The history of TripleLift is one of increasing liquidity. For us to get to the next level of our business, liquidity is essential. But what exactly is liquidity and why is it so important for our business?
In the financial sense, liquidity is the ability for an asset to be bought or sold without changing the price of the asset. So you could think of a stock like Ford. If you own 100 shares of stock and you decide to sell them, the market will buy them immediately and it won't really change the market price of Ford at all. If you tried to sell 10 billion shares of Ford stock, however, there's only so much latent demand for Ford stock, so the glut of supply (you selling your stock) would drive the price of Ford stock down - at least temporarily. The same concept applies to the other side of the equation - if you tried to buy 10 billion shares of Ford stock, the price would go up. Ford is a pretty liquid stock in reality. But if you think about the market for zebras - there aren't that many buyers or sellers of zebras. So if you sold 100 zebras all it once, many of the buyers would have their zebra needs taken care of, so the next zebra on the market would have to lower their price significantly to be able to sell their zebra. Zebras are, I would assume, an asset with very little liquidity.
If you think about TripleLift, we have a relatively unique form of media. We have supply - publisher inventory, and we have demand - advertisers that will buy media. The demand comes from both the managed / IO business and from the programmatic business. If we doubled our supply overnight, we only have so much demand. Some of it is elastic - retargeting and pure cpc/cpa performance demand would scale relative to inventory, and some is inelastic - our managed demand generally has absolutely fixed budgets. So some impressions would see fewer bids, some would see none at all - because budgets etc would run out. So the clearing prices would drop across the exchange. Similarly, if demand doubled, the clearing prices would increase significantly.

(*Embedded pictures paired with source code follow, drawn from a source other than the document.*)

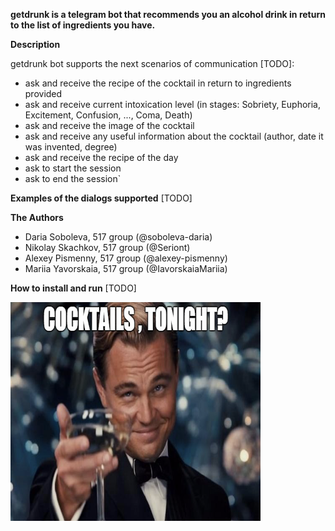 **getdrunk is a telegram bot that recommends you an alcohol drink in return to the list of ingredients you have.**

**Description** 

getdrunk bot supports the next scenarios of communication [TODO]:
-  ask and receive the recipe of the cocktail in return to ingredients provided
-  ask and receive current intoxication level (in stages: Sobriety, Euphoria, Excitement, Confusion, ..., Coma, Death)
-  ask and receive the image of the cocktail
-  ask and receive any useful information about the cocktail (author, date it was invented, degree)
-  ask and receive the recipe of the day
-  ask to start the session
-  ask to end the session`

**Examples of the dialogs supported**
[TODO]

**The Authors**
- Daria Soboleva, 517 group (@soboleva-daria)
- Nikolay Skachkov, 517 group (@Seriont)
- Alexey Pismenny, 517 group (@alexey-pismenny)
- Mariia Yavorskaia, 517 group (@IavorskaiaMariia)
    
    
**How to install and run**
[TODO]

<img src="images/readme-img.png" width="400" height="350" />


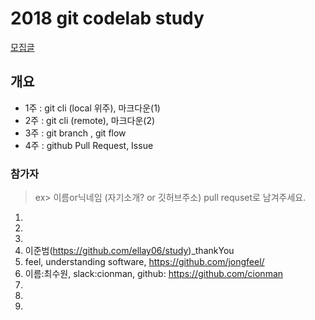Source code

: # 2018 git codelab study

[모집글](./wanted.md)

## 개요

- 1주 : git cli (local 위주), 마크다운(1)
- 2주 : git cli (remote), 마크다운(2)
- 3주 : git branch , git flow
- 4주 : github Pull Request, Issue

### 참가자
> ex> 이름or닉네임 (자기소개? or 깃허브주소) pull requset로 남겨주세요.

1.
2.
3.
4. 이준범(https://github.com/ellay06/study)_thankYou
5. feel, understanding software, https://github.com/jongfeel/
6. 이름:최수원, slack:cionman, github: https://github.com/cionman
7.
8.
9.
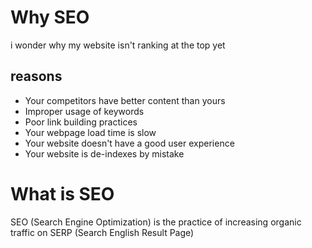 # Why SEO

i wonder why my website isn't ranking at the top yet

## reasons

- Your competitors have better content than yours
- Improper usage of keywords
- Poor link building practices
- Your webpage load time is slow
- Your website doesn't have a good user experience
- Your website is de-indexes  by mistake

# What is SEO

SEO (Search Engine Optimization) is the practice  of increasing organic traffic on SERP (Search English Result Page)



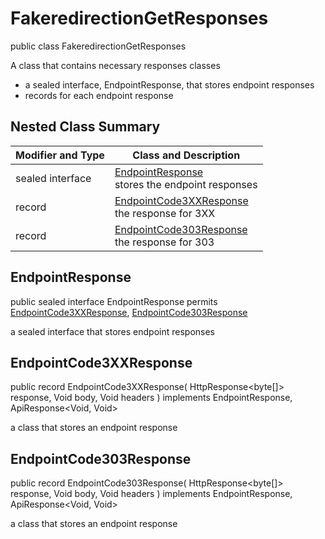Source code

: # FakeredirectionGetResponses

public class FakeredirectionGetResponses

A class that contains necessary responses classes
- a sealed interface, EndpointResponse, that stores endpoint responses
- records for each endpoint response

## Nested Class Summary
| Modifier and Type | Class and Description |
| ----------------- | --------------------- |
| sealed interface | [EndpointResponse](#endpointresponse)<br> stores the endpoint responses |
| record | [EndpointCode3XXResponse](#endpointcode3xxresponse)<br> the response for 3XX |
| record | [EndpointCode303Response](#endpointcode303response)<br> the response for 303 |

## EndpointResponse
public sealed interface EndpointResponse permits<br>
[EndpointCode3XXResponse](#endpointcode3xxresponse),
[EndpointCode303Response](#endpointcode303response)

a sealed interface that stores endpoint responses

## EndpointCode3XXResponse
public record EndpointCode3XXResponse(
    HttpResponse<byte[]> response,
    Void body,
    Void headers
) implements EndpointResponse, ApiResponse<Void, Void><br>

a class that stores an endpoint response

## EndpointCode303Response
public record EndpointCode303Response(
    HttpResponse<byte[]> response,
    Void body,
    Void headers
) implements EndpointResponse, ApiResponse<Void, Void><br>

a class that stores an endpoint response

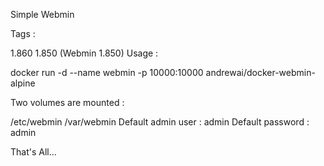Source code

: Simple Webmin

Tags :

1.860
1.850 (Webmin 1.850)
Usage :

docker run -d --name webmin -p 10000:10000 andrewai/docker-webmin-alpine

Two volumes are mounted :

/etc/webmin
/var/webmin
Default admin user : admin
Default password : admin

That's All...

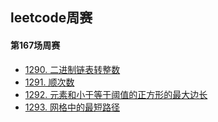 ## leetcode周赛

#### 第167场周赛

- [1290. 二进制链表转整数](../src/lc1290.java)
- [1291. 顺次数](../src/lc1291.java)
- [1292. 元素和小于等于阈值的正方形的最大边长](../src/lc1292.java)
- [1293. 网格中的最短路径](../src/lc1293.java)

While it's not necessarily a bad thing for us to have a market that's sensitive to supply / demand shifts, the it means that we still have a long way to go. If we bring in 5 very big, important publishers - it can impact the exchange dynamics. The less sensitive our exchange is, the better off we are. That's both because of the result itself, and what that result requires.
Ultimately what enables liquidity, and what we're really after, is a depth of both supply and demand. From the stock market analogy, this means that if you sell 100 Ford shares to someone, there's another person there that wants the next 100, and then the next 100, and so forth. So there's a depth of demand for your supply of Ford stock. From the native advertising perspective, when any given impression goes to auction in our exchange, we want a number of buyers to want it. Only one person will win it - but the 2nd, 3rd and 4th place buyers will want the next impressions. So additional impressions could come onto the exchange for this buyers. This means that the 2nd price will be higher than it would be with less liquidity, in general, and the pricing will be more stable over time.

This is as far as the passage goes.